年に4回あるサンタの仕事だから、市丸としてはクリスマスと言われてもピンとこなかったが、全ての準備が整い、日番谷がサンタの衣装に着替えると、にわかに胸が躍り始めた。
「可愛えなあ〜、キミ。めちゃめちゃ似合うで。ボクもこないなサンタさんに来てもらいたかったなあ」
 自分でもわかるほどデレデレの顔で言ってしまうと、日番谷はムッとした顔をして、
「子供達は皆寝てるから、俺の姿は見ねえよ」
「そうなん。残念やなあ。せやけどまあ、しかたないね。姿見られてもうたら、キミきっと、拉致られてまうしね。あんまり可愛えから」
「だから、子供はそんなことはしねえ。てか、普通は大人もしねえ」
 市丸もわざわざ特注したサンタの衣装を着せられたが、こちらは我ながら、あまり似合うとも思えなかったが、日番谷はふっと笑って、「けっこういいんじゃね?」と言った。
 それから以前言っていた通り、本当につけひげをつけ始める日番谷に、市丸は目を丸くして、
「せっかく可愛えのに、ほんまにひげなんつけてまうの?…って、可愛えー!!!マジでめっちゃ可愛えー!今まで体験したことのない可愛さやで、それ!うわあ、あなどれんもんやなあ〜」
 小さな日番谷が強引にサンタのひげをつけた姿は、大人がひげをつけるのとは全く違って、予想以上に可愛かった。変な生き物の着ぐるみを着るとかと、同じ感覚かもしれない。
 市丸が興奮して可愛え可愛えと大喜びしていると、日番谷はやっぱり怒って、
「バカにしてんじゃねえぞ。お前だってつけるんだからな!」
「うん、まあ、ボクはなんでもええけども」
「準備ができたら、そこに立て。
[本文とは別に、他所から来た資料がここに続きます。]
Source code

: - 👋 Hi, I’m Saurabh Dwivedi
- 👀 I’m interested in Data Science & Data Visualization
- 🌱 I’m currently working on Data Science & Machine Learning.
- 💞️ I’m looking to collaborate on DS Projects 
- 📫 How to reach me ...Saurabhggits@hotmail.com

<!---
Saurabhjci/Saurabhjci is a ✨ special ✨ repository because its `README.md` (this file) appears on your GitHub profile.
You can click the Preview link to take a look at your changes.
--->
お前はまだサンタじゃねえから、そりに乗って空を駆けても大丈夫なように、サンタの粉をかけてやる」
「へえ〜、そういうもんなん」
「普通の人間じゃ、あんな上空で平気でそりに乗ってはいられないからな」
 その後二人はポン太の引くそりに乗って、サンタの村に下りた。
 市丸にとっては初めてだが、一応、出かける前に儀式というか、会社でいうところの朝礼のような、出発の会があるらしかった。
 サンタの村は小さな村で、年配の者も大勢いたが、予想より若者が多くて、市丸は驚いた。
 特にサンタの格好をして、出陣するらしい者達は、下界で皆が認識しているサンタのような老人はいなくて、中堅どころのサラリーマンくらいの年齢の者が多かった。
 そんな中にいたら、確かに日番谷は目立つだろう。
 この中で小さな日番谷がトップの成績を誇っているというなら、妬まれて、反感を買ってしまうこともあると思った。
 ふたりが現れると、特に市丸は、ジロジロ見られた。
 市丸のことは事前に報告してあるらしく、何も言われなかったが、よく思われていないことは、すぐにわかった。
「それでは皆、下界ではくれぐれも気を付けて、サンタの誇りを持って、職務を果たすように」
 神父のようなサンタが挨拶をすると、ひとりひとり順番に祝福のようなものを受けてから、各自が自分のそりに戻り、それぞれに出発していった。
 神父は日番谷によくしてくれるひとりのようで、最後に日番谷が神父の前に行くと、にっこりと笑って、
「今夜も子供達に、最高の夢を与えてくれることを信じているよ」
「ありがとうございます、神父さん」
 日番谷は丁寧に頭を下げてから、市丸を振り返った。
(え、ボクも?)
 内心思ったが、仕方なく市丸も続いて神父の前に行き、軽く頭を下げた。
「市丸ギンです。まだサンタやないんですけど、今夜は日番谷冬獅郎クンのお手伝いに入らせていただきます」
「君が市丸くんか」
 なんだか、彼女のお父さんのところに挨拶に来たみたいな気分になって、市丸は落ち着かなかったが、努めて愛想のよい顔をした。
「下界から来たのだね?」
「はい、そうです」
「カメラマンの卵なんだって?」
「いえ、趣味で写真撮ってるだけです」
「ここに来てどれくらい経つ?」
「どうですやろう?時間の流れが微妙に違いますよって。二ヶ月くらいは経ちますやろか」
「では、下界が恋しかろうね?」
「ボクはまた戻ってきますよ?」
「そうあらんことを祈る。…あの子のためにも」
 最後の言葉は市丸にだけ聞こえるような声で言って、神父は市丸にも祝福を与えた。
(…めっちゃ試されてるわ〜)
 市丸は神妙に神父の前から下がると、日番谷を急かして、そりのところへ戻った。
(せやけど、良かった。この子、愛されとる。…ボクらが結婚する時は、あの神父に立ち会ってもらうことになるんかな?あの人やったら、ええかもしれへんな…)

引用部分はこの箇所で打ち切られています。